**Exercise aim**
Give again, word for word, every line below from the one that has "La credenziale contiene" through the one that has "1. Aprite un", both included, and no others.
##########
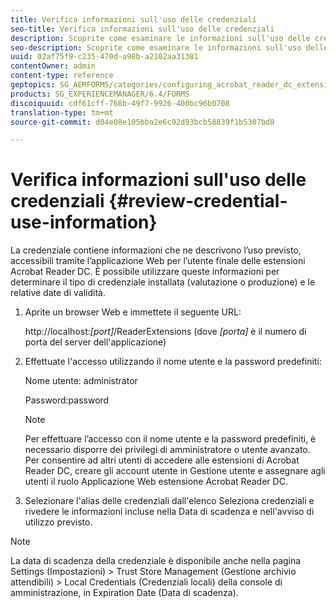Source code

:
 ```yaml
---
title: Verifica informazioni sull'uso delle credenziali
seo-title: Verifica informazioni sull'uso delle credenziali
description: Scoprite come esaminare le informazioni sull'uso delle credenziali.
seo-description: Scoprite come esaminare le informazioni sull'uso delle credenziali.
uuid: 02af75f9-c235-470d-a98b-a2102aa31381
contentOwner: admin
content-type: reference
geptopics: SG_AEMFORMS/categories/configuring_acrobat_reader_dc_extensions
products: SG_EXPERIENCEMANAGER/6.4/FORMS
discoiquuid: cdf61cff-768b-49f7-9926-400bc96b0708
translation-type: tm+mt
source-git-commit: d04e08e105bba2e6c92d93bcb58839f1b5307bd8

---
```



# Verifica informazioni sull&#39;uso delle credenziali {#review-credential-use-information}

La credenziale contiene informazioni che ne descrivono l’uso previsto, accessibili tramite l’applicazione Web per l’utente finale delle estensioni Acrobat Reader DC. È possibile utilizzare queste informazioni per determinare il tipo di credenziale installata (valutazione o produzione) e le relative date di validità.

1. Aprite un browser Web e immettete il seguente URL:

   http://localhost:*[port]*/ReaderExtensions (dove *[porta]* è il numero di porta del server dell&#39;applicazione)

1. Effettuate l&#39;accesso utilizzando il nome utente e la password predefiniti:

   Nome utente: administrator

   Password:password

   >[!NOTE]
   >
   >Per effettuare l’accesso con il nome utente e la password predefiniti, è necessario disporre dei privilegi di amministratore o utente avanzato. Per consentire ad altri utenti di accedere alle estensioni di Acrobat Reader DC, creare gli account utente in Gestione utente e assegnare agli utenti il ruolo Applicazione Web estensione Acrobat Reader DC.

1. Selezionare l&#39;alias delle credenziali dall&#39;elenco Seleziona credenziali e rivedere le informazioni incluse nella Data di scadenza e nell&#39;avviso di utilizzo previsto.

>[!NOTE]
>
>La data di scadenza della credenziale è disponibile anche nella pagina Settings (Impostazioni) > Trust Store Management (Gestione archivio attendibili) > Local Credentials (Credenziali locali) della console di amministrazione, in Expiration Date (Data di scadenza).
##########
**Response to the task**
La credenziale contiene informazioni che ne descrivono l’uso previsto, accessibili tramite l’applicazione Web per l’utente finale delle estensioni Acrobat Reader DC. È possibile utilizzare queste informazioni per determinare il tipo di credenziale installata (valutazione o produzione) e le relative date di validità.

1. Aprite un browser Web e immettete il seguente URL:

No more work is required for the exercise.